> Saved entries:
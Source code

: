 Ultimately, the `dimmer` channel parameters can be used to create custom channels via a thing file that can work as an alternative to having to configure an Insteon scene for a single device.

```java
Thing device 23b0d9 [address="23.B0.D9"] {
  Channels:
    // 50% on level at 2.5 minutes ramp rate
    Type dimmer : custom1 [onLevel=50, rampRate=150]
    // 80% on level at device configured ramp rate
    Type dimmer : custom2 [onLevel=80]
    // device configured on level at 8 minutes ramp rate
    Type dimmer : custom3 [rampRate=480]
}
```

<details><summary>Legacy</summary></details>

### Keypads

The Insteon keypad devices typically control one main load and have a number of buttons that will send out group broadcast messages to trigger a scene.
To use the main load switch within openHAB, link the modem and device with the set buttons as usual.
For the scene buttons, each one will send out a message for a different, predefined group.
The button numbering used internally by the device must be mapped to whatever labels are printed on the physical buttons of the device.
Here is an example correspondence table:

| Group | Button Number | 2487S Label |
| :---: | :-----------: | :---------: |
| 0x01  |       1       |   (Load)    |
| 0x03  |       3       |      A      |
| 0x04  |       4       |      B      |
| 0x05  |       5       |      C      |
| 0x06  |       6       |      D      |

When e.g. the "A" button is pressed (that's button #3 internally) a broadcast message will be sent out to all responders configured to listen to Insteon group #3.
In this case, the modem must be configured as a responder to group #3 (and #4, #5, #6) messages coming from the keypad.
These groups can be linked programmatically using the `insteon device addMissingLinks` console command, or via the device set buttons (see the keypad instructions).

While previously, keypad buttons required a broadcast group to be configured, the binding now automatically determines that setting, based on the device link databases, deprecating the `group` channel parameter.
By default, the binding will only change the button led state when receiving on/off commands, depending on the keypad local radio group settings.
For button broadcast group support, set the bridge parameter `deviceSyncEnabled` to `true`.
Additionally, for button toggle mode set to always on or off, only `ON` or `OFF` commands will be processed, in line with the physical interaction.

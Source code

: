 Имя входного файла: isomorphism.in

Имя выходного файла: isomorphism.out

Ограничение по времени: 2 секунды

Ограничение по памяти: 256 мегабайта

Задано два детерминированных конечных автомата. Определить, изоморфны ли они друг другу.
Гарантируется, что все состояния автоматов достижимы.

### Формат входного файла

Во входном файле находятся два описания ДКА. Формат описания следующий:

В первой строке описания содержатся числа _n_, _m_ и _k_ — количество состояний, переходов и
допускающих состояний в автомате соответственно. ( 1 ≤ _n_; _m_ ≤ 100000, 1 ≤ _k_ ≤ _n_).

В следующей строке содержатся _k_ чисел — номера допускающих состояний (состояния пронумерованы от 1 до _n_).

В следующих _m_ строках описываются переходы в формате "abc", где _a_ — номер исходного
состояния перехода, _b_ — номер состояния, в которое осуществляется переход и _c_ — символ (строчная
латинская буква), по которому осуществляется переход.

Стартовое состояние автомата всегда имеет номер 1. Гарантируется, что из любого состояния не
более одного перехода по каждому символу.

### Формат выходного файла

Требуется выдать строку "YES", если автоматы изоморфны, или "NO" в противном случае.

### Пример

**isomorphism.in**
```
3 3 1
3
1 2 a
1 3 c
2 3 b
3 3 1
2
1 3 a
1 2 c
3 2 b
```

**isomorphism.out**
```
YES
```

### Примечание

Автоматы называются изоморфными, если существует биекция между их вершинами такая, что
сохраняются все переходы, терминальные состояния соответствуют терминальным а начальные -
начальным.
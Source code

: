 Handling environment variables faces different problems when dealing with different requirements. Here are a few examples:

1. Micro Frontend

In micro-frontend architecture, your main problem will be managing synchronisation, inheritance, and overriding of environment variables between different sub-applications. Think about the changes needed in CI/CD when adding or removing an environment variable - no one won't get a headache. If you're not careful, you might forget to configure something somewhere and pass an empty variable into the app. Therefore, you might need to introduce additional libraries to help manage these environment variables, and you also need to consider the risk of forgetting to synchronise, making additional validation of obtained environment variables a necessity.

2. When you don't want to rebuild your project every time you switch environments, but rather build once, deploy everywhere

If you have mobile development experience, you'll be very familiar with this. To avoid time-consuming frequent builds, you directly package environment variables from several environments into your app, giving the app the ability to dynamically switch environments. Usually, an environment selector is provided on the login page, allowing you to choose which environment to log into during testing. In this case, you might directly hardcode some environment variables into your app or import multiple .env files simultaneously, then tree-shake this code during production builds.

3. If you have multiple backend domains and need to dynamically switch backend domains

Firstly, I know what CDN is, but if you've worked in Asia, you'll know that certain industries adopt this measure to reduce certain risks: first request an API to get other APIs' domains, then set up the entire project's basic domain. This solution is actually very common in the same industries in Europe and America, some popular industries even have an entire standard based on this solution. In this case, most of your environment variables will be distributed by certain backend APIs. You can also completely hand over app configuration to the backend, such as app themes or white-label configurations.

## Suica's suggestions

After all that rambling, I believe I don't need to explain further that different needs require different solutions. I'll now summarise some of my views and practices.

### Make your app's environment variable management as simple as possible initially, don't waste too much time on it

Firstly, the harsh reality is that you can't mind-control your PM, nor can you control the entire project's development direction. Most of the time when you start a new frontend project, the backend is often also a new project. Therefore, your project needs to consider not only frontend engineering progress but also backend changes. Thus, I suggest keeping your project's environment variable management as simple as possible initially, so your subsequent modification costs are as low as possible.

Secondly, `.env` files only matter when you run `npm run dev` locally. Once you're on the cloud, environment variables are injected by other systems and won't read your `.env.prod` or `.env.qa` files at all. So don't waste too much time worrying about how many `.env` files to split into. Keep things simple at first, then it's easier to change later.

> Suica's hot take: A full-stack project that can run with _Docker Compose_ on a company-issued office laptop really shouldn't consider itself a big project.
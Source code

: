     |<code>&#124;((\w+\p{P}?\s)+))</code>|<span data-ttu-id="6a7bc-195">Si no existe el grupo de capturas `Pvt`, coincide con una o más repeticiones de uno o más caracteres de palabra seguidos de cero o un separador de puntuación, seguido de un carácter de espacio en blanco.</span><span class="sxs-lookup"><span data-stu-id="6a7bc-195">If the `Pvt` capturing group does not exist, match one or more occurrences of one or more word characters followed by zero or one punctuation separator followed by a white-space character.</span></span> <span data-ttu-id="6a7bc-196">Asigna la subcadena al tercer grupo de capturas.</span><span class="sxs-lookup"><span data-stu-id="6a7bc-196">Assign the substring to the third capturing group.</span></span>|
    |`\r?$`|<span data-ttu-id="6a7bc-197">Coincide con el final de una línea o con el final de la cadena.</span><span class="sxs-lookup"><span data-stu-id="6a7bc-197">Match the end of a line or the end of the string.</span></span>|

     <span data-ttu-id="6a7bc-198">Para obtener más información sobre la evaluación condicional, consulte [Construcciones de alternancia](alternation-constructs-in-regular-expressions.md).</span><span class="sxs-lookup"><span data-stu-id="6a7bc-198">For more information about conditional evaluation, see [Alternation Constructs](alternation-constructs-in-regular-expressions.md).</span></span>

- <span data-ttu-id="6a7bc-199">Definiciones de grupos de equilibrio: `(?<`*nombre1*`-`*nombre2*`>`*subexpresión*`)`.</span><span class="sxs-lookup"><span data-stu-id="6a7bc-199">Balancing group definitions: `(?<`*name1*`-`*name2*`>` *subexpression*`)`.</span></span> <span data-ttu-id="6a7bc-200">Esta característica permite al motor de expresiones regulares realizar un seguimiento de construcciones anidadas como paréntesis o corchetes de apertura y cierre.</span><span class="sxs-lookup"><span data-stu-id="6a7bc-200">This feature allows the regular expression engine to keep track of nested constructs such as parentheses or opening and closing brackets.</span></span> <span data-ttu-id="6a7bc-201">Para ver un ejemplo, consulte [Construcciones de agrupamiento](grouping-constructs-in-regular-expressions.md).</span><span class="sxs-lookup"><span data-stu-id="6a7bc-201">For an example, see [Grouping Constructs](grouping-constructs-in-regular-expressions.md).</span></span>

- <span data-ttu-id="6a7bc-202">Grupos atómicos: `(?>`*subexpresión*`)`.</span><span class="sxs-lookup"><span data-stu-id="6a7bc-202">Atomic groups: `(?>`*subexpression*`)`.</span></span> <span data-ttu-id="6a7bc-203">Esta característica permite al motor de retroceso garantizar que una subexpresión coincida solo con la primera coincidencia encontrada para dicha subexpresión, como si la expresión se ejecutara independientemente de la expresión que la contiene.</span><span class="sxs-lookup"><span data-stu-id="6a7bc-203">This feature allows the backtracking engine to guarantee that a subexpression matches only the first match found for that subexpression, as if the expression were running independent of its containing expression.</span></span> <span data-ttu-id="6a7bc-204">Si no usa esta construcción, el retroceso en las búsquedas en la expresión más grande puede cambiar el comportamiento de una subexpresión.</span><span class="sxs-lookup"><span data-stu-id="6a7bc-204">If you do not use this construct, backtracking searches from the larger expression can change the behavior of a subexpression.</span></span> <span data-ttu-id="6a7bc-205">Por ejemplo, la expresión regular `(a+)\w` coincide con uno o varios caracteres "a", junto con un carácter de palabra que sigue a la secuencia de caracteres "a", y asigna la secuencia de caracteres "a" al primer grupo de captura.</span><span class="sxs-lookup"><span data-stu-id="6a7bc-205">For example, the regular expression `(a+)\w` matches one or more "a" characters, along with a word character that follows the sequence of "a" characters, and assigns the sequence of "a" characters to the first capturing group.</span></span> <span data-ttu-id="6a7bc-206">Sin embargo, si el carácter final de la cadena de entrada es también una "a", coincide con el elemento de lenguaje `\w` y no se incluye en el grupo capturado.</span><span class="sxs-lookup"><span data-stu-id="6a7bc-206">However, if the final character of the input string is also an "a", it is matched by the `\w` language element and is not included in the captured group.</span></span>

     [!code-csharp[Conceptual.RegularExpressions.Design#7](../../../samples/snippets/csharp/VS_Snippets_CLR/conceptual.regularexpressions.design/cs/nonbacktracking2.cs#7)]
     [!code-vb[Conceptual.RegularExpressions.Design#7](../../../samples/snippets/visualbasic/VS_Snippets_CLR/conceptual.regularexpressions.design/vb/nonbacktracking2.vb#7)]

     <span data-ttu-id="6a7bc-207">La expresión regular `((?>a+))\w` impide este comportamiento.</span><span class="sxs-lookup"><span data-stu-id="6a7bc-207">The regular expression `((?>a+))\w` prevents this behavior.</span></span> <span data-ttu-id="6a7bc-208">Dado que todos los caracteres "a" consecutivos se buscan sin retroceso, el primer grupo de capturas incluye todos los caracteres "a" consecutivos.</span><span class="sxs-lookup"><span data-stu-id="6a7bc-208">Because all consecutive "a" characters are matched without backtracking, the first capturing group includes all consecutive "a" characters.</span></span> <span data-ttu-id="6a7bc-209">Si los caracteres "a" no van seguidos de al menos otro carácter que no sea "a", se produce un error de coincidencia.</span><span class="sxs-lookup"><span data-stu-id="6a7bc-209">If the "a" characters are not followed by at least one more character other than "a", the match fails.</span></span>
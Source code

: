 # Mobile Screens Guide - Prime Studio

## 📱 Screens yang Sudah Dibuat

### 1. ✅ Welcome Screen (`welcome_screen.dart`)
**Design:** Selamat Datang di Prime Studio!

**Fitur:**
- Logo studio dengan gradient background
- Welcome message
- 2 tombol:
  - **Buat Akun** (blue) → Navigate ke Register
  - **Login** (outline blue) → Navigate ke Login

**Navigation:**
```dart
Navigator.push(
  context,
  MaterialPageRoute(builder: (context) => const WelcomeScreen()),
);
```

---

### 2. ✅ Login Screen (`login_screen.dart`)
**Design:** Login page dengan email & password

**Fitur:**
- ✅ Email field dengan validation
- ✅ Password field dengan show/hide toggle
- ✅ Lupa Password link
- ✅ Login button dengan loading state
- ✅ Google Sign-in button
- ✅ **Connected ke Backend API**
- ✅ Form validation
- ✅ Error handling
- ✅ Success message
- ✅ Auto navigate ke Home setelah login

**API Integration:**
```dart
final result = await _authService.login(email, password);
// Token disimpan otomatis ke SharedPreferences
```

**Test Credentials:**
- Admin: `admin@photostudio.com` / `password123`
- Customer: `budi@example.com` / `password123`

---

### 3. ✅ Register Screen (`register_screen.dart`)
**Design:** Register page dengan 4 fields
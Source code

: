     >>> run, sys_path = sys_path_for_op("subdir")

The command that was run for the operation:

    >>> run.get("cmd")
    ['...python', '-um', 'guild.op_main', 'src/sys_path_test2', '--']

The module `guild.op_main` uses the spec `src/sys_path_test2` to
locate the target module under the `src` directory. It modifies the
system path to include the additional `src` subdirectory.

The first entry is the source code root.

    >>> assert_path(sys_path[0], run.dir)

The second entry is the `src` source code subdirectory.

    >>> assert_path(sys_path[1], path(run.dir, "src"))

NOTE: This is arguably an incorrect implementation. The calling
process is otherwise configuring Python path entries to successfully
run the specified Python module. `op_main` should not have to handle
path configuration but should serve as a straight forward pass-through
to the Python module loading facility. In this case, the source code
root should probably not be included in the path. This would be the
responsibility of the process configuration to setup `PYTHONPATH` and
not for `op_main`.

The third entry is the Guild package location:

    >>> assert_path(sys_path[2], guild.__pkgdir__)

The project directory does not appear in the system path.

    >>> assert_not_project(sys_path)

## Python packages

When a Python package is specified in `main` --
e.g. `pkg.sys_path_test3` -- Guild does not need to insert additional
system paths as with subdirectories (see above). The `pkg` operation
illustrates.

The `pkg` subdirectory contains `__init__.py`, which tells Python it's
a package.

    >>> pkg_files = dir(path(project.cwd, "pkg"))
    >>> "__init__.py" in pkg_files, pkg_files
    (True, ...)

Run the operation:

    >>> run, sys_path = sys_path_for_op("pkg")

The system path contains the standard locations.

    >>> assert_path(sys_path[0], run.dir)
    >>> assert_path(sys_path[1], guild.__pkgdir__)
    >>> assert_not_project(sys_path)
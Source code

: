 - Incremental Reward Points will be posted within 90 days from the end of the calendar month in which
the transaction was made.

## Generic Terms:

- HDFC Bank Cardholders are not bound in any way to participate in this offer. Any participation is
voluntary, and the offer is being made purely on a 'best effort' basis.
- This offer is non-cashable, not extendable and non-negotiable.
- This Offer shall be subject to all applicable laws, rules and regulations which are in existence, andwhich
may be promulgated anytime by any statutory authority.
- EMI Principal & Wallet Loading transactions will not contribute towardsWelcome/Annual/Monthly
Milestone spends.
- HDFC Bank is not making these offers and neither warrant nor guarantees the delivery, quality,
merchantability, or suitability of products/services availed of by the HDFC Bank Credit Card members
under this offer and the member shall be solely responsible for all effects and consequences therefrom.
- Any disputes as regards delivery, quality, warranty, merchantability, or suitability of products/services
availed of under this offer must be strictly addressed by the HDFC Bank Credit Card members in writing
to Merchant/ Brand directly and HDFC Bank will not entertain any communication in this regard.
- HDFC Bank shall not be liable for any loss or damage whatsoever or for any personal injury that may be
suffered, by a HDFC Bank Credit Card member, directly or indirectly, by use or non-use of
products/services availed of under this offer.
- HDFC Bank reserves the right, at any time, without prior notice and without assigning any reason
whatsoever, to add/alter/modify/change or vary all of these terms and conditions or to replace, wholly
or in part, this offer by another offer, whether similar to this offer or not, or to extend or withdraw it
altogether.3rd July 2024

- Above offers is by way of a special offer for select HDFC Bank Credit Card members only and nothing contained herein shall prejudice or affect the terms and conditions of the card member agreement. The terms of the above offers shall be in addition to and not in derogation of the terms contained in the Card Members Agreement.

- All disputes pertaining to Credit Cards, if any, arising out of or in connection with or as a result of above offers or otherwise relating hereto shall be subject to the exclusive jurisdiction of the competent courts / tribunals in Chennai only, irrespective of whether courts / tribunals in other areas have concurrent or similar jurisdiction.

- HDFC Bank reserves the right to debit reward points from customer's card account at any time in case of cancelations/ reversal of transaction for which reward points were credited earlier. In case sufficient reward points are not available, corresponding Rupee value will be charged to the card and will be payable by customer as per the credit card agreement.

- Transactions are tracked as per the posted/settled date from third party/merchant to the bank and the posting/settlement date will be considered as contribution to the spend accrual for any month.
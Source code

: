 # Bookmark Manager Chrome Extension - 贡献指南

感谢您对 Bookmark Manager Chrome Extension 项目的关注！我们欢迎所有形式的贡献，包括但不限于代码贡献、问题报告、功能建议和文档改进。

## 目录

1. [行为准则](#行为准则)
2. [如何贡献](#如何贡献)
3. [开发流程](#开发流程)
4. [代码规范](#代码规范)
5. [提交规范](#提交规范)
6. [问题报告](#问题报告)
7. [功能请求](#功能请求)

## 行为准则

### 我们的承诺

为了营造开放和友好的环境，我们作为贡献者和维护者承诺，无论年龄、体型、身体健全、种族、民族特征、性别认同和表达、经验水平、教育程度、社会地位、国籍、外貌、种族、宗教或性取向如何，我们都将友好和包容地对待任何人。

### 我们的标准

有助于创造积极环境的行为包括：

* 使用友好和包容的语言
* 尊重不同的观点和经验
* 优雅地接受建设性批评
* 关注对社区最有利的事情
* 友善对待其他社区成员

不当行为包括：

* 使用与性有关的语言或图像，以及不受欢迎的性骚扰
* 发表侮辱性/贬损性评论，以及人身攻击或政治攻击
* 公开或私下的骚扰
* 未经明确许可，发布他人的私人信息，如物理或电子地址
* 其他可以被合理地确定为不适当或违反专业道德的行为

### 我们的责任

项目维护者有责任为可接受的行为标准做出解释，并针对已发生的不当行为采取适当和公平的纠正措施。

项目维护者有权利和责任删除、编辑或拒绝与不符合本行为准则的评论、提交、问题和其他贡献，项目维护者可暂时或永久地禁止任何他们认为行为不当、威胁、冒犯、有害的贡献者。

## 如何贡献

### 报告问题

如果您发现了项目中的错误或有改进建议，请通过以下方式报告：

> DIRECTIONS: Taking the entries above, print exactly the lines starting at the line with "third capturing group.</span></span>|" and ending at the line with "obtener más información", both included.

> EXPECTED OUTPUT:
:     |<code>&#124;((\w+\p{P}?\s)+))</code>|<span data-ttu-id="6a7bc-195">Si no existe el grupo de capturas `Pvt`, coincide con una o más repeticiones de uno o más caracteres de palabra seguidos de cero o un separador de puntuación, seguido de un carácter de espacio en blanco.</span><span class="sxs-lookup"><span data-stu-id="6a7bc-195">If the `Pvt` capturing group does not exist, match one or more occurrences of one or more word characters followed by zero or one punctuation separator followed by a white-space character.</span></span> <span data-ttu-id="6a7bc-196">Asigna la subcadena al tercer grupo de capturas.</span><span class="sxs-lookup"><span data-stu-id="6a7bc-196">Assign the substring to the third capturing group.</span></span>|
    |`\r?$`|<span data-ttu-id="6a7bc-197">Coincide con el final de una línea o con el final de la cadena.</span><span class="sxs-lookup"><span data-stu-id="6a7bc-197">Match the end of a line or the end of the string.</span></span>|

     <span data-ttu-id="6a7bc-198">Para obtener más información sobre la evaluación condicional, consulte [Construcciones de alternancia](alternation-constructs-in-regular-expressions.md).</span><span class="sxs-lookup"><span data-stu-id="6a7bc-198">For more information about conditional evaluation, see [Alternation Constructs](alternation-constructs-in-regular-expressions.md).</span></span>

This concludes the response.